What you need to do: Lines where the string "traffic" appears are to be copied from the entries below.
══ Working data
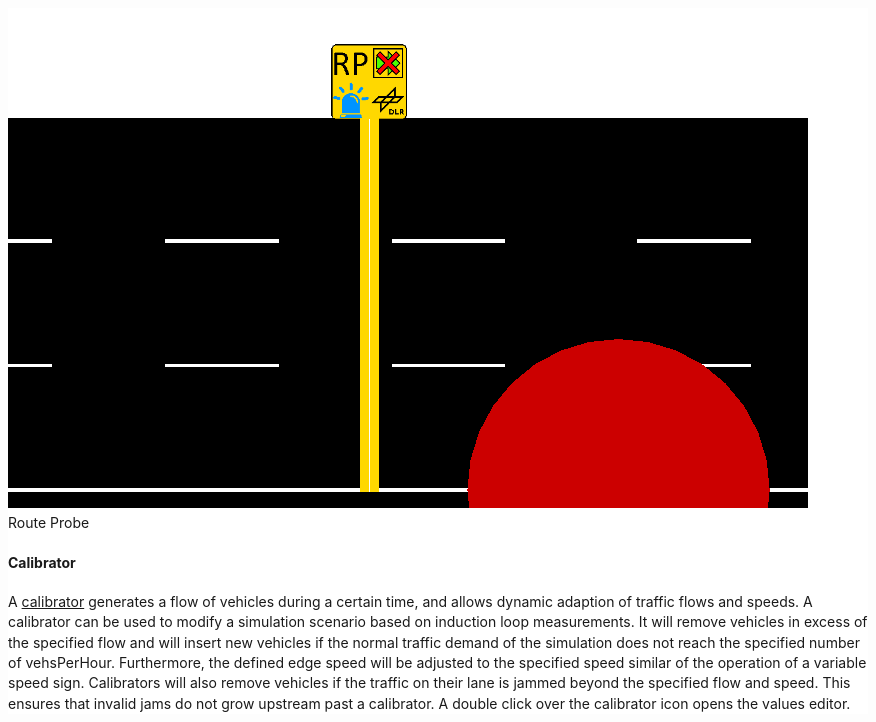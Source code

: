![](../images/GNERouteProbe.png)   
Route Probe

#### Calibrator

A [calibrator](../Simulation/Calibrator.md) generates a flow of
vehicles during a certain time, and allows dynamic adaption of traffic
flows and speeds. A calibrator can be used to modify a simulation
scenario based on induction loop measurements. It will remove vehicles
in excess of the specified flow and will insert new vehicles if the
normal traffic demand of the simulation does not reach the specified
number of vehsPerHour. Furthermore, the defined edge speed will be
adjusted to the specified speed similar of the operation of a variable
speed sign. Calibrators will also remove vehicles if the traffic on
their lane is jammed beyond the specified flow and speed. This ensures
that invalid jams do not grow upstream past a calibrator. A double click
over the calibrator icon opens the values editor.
════
Written response:
vehicles during a certain time, and allows dynamic adaption of traffic
normal traffic demand of the simulation does not reach the specified
speed sign. Calibrators will also remove vehicles if the traffic on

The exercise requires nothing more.